**Requirement**.
All entries are to be repeated exactly as shown below.
===== Record set
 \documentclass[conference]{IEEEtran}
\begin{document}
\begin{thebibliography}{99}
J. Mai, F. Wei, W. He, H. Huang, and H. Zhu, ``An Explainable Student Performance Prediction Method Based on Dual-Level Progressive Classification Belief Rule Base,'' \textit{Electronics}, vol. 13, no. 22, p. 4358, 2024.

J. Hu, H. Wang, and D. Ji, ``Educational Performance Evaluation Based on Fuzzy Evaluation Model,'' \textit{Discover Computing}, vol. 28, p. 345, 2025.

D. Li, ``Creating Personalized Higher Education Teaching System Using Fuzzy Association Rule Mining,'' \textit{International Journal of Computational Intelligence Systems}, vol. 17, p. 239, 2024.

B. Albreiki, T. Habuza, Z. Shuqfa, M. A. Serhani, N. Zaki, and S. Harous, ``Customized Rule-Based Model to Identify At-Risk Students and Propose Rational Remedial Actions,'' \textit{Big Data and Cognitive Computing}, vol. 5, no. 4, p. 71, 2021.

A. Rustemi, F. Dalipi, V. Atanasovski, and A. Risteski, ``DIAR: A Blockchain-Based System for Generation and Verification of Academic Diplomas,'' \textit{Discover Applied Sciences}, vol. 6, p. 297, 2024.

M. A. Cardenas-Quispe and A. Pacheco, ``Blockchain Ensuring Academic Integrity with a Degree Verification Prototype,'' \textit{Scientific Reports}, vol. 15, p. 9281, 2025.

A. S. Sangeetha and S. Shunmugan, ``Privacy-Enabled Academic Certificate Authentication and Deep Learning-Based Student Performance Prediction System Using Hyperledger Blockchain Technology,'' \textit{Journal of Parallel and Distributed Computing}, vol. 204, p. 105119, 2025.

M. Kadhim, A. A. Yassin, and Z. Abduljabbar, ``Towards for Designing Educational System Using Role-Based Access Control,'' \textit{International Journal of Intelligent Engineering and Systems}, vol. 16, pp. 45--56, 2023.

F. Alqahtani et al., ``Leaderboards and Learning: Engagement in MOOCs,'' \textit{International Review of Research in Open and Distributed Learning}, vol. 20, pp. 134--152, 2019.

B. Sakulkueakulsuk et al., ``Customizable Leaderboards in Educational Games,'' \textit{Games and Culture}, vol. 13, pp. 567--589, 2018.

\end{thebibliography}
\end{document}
==========
**Finished exercise**.
 \documentclass[conference]{IEEEtran}
\begin{document}
\begin{thebibliography}{99}
J. Mai, F. Wei, W. He, H. Huang, and H. Zhu, ``An Explainable Student Performance Prediction Method Based on Dual-Level Progressive Classification Belief Rule Base,'' \textit{Electronics}, vol. 13, no. 22, p. 4358, 2024.

J. Hu, H. Wang, and D. Ji, ``Educational Performance Evaluation Based on Fuzzy Evaluation Model,'' \textit{Discover Computing}, vol. 28, p. 345, 2025.

D. Li, ``Creating Personalized Higher Education Teaching System Using Fuzzy Association Rule Mining,'' \textit{International Journal of Computational Intelligence Systems}, vol. 17, p. 239, 2024.

B. Albreiki, T. Habuza, Z. Shuqfa, M. A. Serhani, N. Zaki, and S. Harous, ``Customized Rule-Based Model to Identify At-Risk Students and Propose Rational Remedial Actions,'' \textit{Big Data and Cognitive Computing}, vol. 5, no. 4, p. 71, 2021.

A. Rustemi, F. Dalipi, V. Atanasovski, and A. Risteski, ``DIAR: A Blockchain-Based System for Generation and Verification of Academic Diplomas,'' \textit{Discover Applied Sciences}, vol. 6, p. 297, 2024.

M. A. Cardenas-Quispe and A. Pacheco, ``Blockchain Ensuring Academic Integrity with a Degree Verification Prototype,'' \textit{Scientific Reports}, vol. 15, p. 9281, 2025.

A. S. Sangeetha and S. Shunmugan, ``Privacy-Enabled Academic Certificate Authentication and Deep Learning-Based Student Performance Prediction System Using Hyperledger Blockchain Technology,'' \textit{Journal of Parallel and Distributed Computing}, vol. 204, p. 105119, 2025.

M. Kadhim, A. A. Yassin, and Z. Abduljabbar, ``Towards for Designing Educational System Using Role-Based Access Control,'' \textit{International Journal of Intelligent Engineering and Systems}, vol. 16, pp. 45--56, 2023.

F. Alqahtani et al., ``Leaderboards and Learning: Engagement in MOOCs,'' \textit{International Review of Research in Open and Distributed Learning}, vol. 20, pp. 134--152, 2019.

B. Sakulkueakulsuk et al., ``Customizable Leaderboards in Educational Games,'' \textit{Games and Culture}, vol. 13, pp. 567--589, 2018.

\end{thebibliography}
\end{document}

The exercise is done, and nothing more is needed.